Let's take a look at one that needs to be sorted.
Mysql > explain select a from t where a > 99000 order by b +- -+ | id | select_type | table | type | possible_keys | key | key_len | ref | rows | Extra | + -+-+ | 1 | SIMPLE | t | range | a_index | a_index | 5 | NULL | 999 | Using index condition Using filesort | +- -+ 1 row in set (0.00 sec)

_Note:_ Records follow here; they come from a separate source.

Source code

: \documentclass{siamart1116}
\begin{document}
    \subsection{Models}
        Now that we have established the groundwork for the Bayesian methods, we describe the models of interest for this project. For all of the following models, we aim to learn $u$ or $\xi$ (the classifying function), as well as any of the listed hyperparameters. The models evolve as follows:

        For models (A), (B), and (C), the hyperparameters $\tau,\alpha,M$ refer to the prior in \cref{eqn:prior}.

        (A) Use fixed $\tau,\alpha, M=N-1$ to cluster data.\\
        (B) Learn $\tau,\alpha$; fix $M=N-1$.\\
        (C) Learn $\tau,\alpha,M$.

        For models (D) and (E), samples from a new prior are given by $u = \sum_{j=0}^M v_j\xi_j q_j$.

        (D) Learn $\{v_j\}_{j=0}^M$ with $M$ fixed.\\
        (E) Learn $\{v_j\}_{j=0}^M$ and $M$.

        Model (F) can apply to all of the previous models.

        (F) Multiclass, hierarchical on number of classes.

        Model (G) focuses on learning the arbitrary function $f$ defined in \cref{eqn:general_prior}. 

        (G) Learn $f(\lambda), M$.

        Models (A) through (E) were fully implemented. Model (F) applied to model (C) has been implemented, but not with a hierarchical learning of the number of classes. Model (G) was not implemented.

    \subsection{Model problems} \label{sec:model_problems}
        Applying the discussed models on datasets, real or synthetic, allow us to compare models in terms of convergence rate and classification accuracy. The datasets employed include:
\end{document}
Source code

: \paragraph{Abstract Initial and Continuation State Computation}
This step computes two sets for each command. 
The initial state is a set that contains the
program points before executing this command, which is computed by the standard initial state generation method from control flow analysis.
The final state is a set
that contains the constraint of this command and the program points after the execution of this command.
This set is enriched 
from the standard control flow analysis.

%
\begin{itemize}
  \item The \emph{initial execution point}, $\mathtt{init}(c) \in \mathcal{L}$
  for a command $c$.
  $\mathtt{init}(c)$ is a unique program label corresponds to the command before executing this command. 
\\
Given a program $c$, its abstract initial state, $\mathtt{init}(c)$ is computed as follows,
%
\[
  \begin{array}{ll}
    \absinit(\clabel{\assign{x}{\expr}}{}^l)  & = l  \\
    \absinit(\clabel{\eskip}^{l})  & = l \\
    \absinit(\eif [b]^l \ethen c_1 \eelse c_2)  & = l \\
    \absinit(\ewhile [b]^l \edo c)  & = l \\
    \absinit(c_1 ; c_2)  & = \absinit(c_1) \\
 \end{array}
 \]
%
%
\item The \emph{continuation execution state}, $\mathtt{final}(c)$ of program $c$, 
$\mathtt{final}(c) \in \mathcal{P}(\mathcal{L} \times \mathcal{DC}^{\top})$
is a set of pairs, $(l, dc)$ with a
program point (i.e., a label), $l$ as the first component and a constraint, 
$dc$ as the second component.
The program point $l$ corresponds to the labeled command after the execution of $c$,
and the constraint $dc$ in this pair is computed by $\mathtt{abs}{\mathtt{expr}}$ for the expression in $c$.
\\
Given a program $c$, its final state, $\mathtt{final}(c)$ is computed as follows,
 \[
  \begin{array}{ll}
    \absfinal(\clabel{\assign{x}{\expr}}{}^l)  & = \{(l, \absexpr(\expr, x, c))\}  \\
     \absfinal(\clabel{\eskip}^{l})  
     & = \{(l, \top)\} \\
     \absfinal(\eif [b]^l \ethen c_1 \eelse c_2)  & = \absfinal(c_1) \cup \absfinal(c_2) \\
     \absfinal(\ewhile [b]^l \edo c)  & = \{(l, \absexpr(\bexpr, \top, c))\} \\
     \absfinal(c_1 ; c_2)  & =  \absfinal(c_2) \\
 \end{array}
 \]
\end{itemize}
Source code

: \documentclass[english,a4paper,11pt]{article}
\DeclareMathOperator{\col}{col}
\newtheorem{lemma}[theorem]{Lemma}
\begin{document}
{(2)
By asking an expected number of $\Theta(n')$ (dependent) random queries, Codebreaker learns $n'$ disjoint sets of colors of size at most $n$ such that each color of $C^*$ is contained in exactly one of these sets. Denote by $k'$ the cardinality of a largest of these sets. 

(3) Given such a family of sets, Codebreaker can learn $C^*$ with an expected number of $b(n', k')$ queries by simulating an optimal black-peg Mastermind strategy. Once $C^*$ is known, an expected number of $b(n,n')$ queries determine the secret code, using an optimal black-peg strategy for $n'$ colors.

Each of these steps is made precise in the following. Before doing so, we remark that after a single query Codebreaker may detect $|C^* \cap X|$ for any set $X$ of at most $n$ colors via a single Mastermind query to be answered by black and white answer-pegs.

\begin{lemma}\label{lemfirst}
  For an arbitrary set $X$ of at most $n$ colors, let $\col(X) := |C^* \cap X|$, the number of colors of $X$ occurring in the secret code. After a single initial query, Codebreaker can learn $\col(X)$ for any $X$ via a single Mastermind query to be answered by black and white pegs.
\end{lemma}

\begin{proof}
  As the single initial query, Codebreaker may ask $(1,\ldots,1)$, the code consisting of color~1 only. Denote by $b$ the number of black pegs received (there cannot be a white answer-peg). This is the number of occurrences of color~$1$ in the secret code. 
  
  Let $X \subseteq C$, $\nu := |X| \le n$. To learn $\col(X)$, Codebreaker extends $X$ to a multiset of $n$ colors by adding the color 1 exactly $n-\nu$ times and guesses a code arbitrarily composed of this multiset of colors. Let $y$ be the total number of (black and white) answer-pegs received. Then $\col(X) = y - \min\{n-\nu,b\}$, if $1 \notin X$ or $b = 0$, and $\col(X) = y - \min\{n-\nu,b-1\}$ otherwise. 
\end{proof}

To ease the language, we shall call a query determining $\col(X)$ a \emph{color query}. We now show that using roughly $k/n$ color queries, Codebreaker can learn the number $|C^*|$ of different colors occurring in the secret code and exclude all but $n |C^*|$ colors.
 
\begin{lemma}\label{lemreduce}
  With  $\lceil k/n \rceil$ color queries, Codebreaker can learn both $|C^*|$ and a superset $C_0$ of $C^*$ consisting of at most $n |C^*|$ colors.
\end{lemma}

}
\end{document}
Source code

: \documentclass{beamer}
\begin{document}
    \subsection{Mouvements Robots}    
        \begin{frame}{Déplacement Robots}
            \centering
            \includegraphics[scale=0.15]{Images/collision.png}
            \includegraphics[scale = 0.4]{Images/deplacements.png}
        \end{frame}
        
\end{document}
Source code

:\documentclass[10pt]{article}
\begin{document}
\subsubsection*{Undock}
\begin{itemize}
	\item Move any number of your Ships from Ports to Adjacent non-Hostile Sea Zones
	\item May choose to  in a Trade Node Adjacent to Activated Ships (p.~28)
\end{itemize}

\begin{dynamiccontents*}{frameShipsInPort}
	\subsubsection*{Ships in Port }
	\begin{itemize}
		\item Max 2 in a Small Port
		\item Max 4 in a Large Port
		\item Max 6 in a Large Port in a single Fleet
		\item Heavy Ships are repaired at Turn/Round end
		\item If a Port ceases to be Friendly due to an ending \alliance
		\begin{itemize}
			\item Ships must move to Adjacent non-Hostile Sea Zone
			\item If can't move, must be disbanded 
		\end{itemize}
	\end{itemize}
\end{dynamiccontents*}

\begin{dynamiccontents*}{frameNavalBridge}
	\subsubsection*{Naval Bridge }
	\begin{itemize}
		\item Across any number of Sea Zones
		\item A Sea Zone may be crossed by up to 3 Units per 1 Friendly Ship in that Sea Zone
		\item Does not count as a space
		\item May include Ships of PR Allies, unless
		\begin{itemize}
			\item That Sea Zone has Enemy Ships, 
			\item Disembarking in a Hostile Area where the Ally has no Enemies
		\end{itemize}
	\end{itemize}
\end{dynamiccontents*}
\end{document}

A Using filesort is returned in this Extra, which means sorting is needed, which needs to be optimized. That is to say, after finding the data, you also need mysql to sort it in memory. You should know that the index itself is ordered, so generally speaking, you should make use of the order of the index, such as writing like this.
Mysql > explain select a from t where a > 99990 order by a +-+-+ | id | select_ Type | table | type | possible_keys | key | key_len | ref | rows | Extra | +- -+ | 1 | SIMPLE | t | range | a_index Ab_index | a_index | 5 | NULL | 10 | Using where Using index | +-+-- + 1 row in set (0.00 sec)
Let's create another composite index.
Mysql > alter table t add index ab_index; Query OK, 0 rows affected (0.19 sec) Records: 0 Duplicates: 0 Warnings: 0mysql > explain select * from t where a > 1000 +-+-- + | id | Select_type | table | type | possible_keys | key | key_len | ref | rows | Extra | +- -+ | 1 | SIMPLE | t | range | a_index Ab_index | ab_index | 5 | NULL | 50166 | Using where Using index | +-+-- + 1 row in set (0.00 sec)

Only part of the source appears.